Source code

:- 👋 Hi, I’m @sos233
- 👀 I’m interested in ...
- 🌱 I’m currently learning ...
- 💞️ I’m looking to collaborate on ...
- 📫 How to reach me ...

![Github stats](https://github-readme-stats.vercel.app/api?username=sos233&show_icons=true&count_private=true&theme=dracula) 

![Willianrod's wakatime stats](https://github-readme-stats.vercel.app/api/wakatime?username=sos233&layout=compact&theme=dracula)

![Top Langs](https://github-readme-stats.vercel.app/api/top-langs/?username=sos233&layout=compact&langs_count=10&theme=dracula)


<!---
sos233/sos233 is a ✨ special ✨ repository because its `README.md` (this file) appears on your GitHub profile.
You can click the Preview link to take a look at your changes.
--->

__________________________________________________

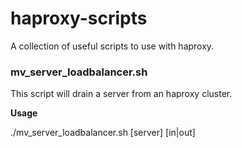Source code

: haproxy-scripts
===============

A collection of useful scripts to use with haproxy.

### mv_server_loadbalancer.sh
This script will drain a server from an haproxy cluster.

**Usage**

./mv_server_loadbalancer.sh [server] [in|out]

__________________________________________________

== Task goal ==
Please report the number of lines in this material holding the word "scripts", and add no other words.

== Task response ==
2